Note: These formulas are not the same as the Bayes Theorem. To understand how these were derived from the Bayes Theorem, see the Appendix of this post.

These two formulas are identical except for the $Spam$ or $Ham$ event. Let us just look at the first equation to unpack it.

The probability of event $B$ given that event $A$ has happened can be represented as $P(B|A)$ ("probability of B given A"). Thus, the left side of the formula, $P(Spam|w_1, w_2, \dots , w_n)$, represents the probability of spam given the contents of a message. Each variable $w_i$ represents one word in the message. For example, $w_1$ is the first word in the message, and so on.
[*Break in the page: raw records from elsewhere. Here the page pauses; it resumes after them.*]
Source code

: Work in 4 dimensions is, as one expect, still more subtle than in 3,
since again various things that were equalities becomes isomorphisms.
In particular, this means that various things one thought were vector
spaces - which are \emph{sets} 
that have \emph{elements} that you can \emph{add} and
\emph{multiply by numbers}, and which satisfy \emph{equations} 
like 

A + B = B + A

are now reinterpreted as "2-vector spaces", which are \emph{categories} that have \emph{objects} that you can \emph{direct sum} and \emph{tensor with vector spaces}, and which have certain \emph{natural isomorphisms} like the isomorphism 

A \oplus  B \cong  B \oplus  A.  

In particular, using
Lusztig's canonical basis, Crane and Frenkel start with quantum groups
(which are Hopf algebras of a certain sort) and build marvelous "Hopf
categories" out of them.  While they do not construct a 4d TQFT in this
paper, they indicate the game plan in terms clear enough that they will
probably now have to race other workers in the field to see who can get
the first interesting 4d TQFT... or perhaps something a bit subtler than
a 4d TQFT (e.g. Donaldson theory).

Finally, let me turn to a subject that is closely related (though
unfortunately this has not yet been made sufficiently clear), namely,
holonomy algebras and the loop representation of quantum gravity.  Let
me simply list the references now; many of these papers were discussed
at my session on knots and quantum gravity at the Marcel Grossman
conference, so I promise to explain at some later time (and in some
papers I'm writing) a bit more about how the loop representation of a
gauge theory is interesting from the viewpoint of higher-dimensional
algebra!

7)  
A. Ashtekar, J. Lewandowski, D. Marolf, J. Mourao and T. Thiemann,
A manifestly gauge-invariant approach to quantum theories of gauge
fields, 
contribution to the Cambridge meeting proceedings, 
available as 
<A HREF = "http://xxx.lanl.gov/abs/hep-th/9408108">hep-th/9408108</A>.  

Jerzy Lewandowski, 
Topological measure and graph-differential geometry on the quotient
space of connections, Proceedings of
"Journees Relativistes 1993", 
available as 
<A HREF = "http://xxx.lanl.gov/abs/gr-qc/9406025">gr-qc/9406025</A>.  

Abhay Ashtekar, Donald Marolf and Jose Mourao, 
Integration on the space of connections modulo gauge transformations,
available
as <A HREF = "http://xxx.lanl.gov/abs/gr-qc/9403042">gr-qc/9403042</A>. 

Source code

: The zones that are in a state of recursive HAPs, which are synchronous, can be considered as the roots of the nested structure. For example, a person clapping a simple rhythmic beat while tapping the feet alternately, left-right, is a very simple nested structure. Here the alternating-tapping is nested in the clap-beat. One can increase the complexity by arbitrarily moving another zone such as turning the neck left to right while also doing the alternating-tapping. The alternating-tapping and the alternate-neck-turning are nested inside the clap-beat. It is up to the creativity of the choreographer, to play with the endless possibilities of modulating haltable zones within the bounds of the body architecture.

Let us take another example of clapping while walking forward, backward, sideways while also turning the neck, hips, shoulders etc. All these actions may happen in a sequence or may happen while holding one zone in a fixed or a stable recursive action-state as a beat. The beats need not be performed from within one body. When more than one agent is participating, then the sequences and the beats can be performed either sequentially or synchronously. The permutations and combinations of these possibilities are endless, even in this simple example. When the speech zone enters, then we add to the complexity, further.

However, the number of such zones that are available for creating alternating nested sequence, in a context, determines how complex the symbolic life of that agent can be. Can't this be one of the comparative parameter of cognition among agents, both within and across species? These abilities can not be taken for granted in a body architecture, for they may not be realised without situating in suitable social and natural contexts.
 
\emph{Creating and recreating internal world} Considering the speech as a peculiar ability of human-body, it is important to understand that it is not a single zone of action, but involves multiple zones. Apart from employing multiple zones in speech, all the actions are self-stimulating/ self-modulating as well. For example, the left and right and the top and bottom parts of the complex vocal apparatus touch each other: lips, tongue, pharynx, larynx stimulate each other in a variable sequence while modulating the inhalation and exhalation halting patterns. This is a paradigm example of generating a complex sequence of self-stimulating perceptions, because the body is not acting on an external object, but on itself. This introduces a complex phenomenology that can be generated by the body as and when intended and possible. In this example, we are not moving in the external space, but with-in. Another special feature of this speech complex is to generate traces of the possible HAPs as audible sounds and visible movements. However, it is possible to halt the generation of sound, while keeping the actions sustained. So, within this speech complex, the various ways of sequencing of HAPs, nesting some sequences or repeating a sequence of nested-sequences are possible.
In the middle, the "directly proportional to" sign ($\propto$) is used instead of the equals sign. The left and right sides are not equal, but one increases as the other increases.

At the right side, $P(Spam)$ simply refers to the probability that any message is spam. It can be calculated as the number of spam messages in the dataset over the total number of messages.

Finally, the formula ends with $\Pi_{i=1}^n P(w_i|Spam)$. The $P(w_i|Spam)$ part refers to the probability of a certain word occurring given that the message is known to be spam. We must calculate this probability for each word in the message. Then, because the uppercase pi ($\Pi$) refers to a product, we must multiply the word probabilities together.

Additive Smoothing and Vocabulary

In order to calculate $P(w_i|Spam)$, we need to use the following formula:

$P(w_i | Spam) = \frac{N_{w_i | Spam} + \alpha}{N_{Spam} + \alpha \cdot N_{Vocabulary}}$

We use an almost identical equation for $P(w_i|Ham)$ as well:

$P(w_i | Ham) = \frac{N_{w_i | Ham} + \alpha}{N_{Ham} + \alpha \cdot N_{Vocabulary}}$

Again, let us just unpack the first formula. $N_{w_i|Spam}$ refers to the number of times that the word appears in the dataset's spam messages.

$\alpha$ is the additive smoothing parameter. We will use $\alpha = 1$. This is added to the numerator to prevent it from becoming zero. If it does become zero, the entire product in the main formula will become zero.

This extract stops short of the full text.